The Bad News Bears is a film about a cellar-dwelling baseball team that played in some Little League in some non-descript town in Texas. It was your typical underdog story meant to inspire it's audience via the premise that despite their inherent mediocrity, they can still conquer the odds if they pool in their talents. It's also about second (and third, and fourth, maybe fifth) chances, as represented by the team's alcoholic coach, Morris Buttermaker (played by the late great, Walter Matthau).
Having watched the abhorrent sequels that do the original little to justice, that theme seems iron clad. But perhaps the most distinct lesson I picked up from this dated film comes from the first scene of the original. Surprisingly enough, a mere extra is the source of this nugget of wisdom: "Never Assume, because if you do, you make an Ass of You, and Me".
Let's break that down: Ass / U / Me.
Of course this sets a deadly precedent, if one were to follow this philosophy to the letter, one risks not ever taking risks.... wait.. what?

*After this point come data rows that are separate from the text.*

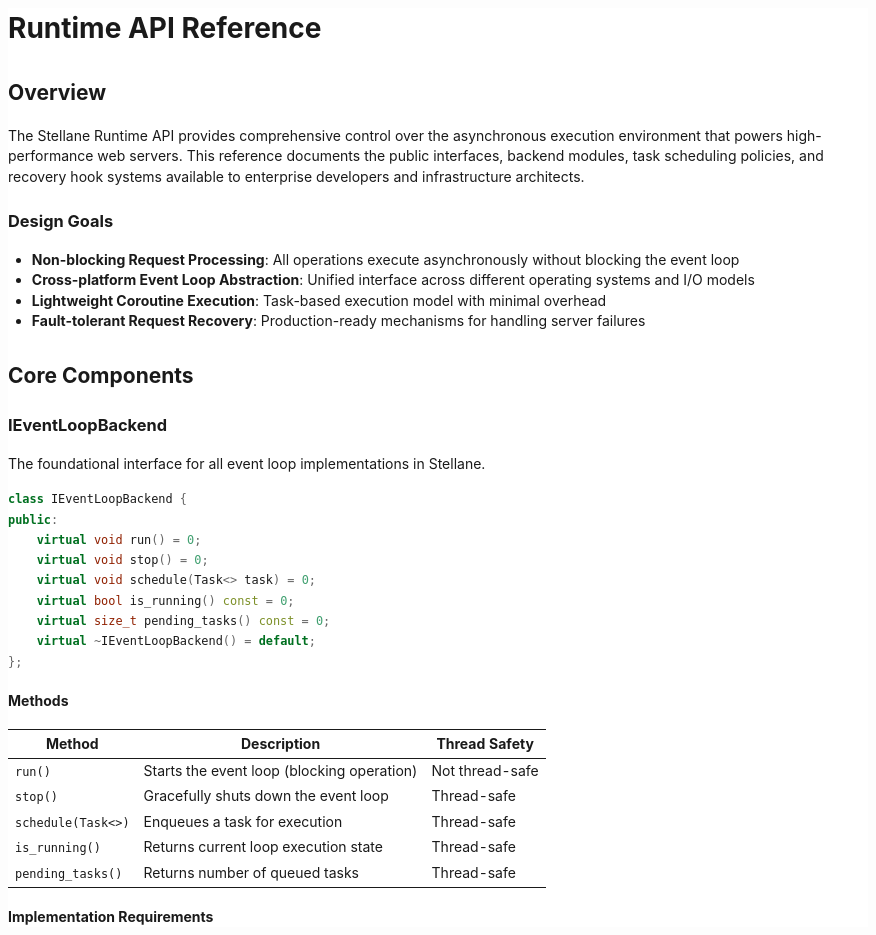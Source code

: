 # Runtime API Reference

## Overview

The Stellane Runtime API provides comprehensive control over the asynchronous execution environment that powers high-performance web servers. This reference documents the public interfaces, backend modules, task scheduling policies, and recovery hook systems available to enterprise developers and infrastructure architects.

### Design Goals

- **Non-blocking Request Processing**: All operations execute asynchronously without blocking the event loop
- **Cross-platform Event Loop Abstraction**: Unified interface across different operating systems and I/O models
- **Lightweight Coroutine Execution**: Task-based execution model with minimal overhead
- **Fault-tolerant Request Recovery**: Production-ready mechanisms for handling server failures

## Core Components

### IEventLoopBackend

The foundational interface for all event loop implementations in Stellane.

```cpp
class IEventLoopBackend {
public:
    virtual void run() = 0;
    virtual void stop() = 0;
    virtual void schedule(Task<> task) = 0;
    virtual bool is_running() const = 0;
    virtual size_t pending_tasks() const = 0;
    virtual ~IEventLoopBackend() = default;
};
```

#### Methods

|Method            |Description                               |Thread Safety  |
|------------------|------------------------------------------|---------------|
|`run()`           |Starts the event loop (blocking operation)|Not thread-safe|
|`stop()`          |Gracefully shuts down the event loop      |Thread-safe    |
|`schedule(Task<>)`|Enqueues a task for execution             |Thread-safe    |
|`is_running()`    |Returns current loop execution state      |Thread-safe    |
|`pending_tasks()` |Returns number of queued tasks            |Thread-safe    |

#### Implementation Requirements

Anyways, lame jokes of wordplay aside, never assuming is just saying never take risks. Behaviors are predictable to some extent, that cannot be denied, but to not act upon them for fear of the consequences (Ass - U - Me) will lead to no progress. While such ideals are supported by the 2nd Law of Sexual Dynamics, there are times when laws are meant to be bent or broken. That's probably why it is called a risk in the first place. There is never certainty involved and most likely the consequences will most undoubtedly suck. At least that what's most optimist would like us to think.
Perhaps the middle part of the word's dissection is easily missed. Assumptions are fine if, and only if, the risk-ee (the one chancing it) will suffer all the negative results. We hardly stop to consider that maybe, just maybe, somebody else will also partake in the disaster that you so vehemently initiated. Nevermind the possibility that our ability to assess the behaviours that we've observed are way off and tarnished by our own dellusional egos. Assuming is like the Tango, it takes two, and the parties involved reap the benefits as well share the despair.
So what would be the ideal way of handling such things? There is no ideal manner in going about assumptions. At best what we can do is to always see it to the end, whether we succeed or ultimately fail.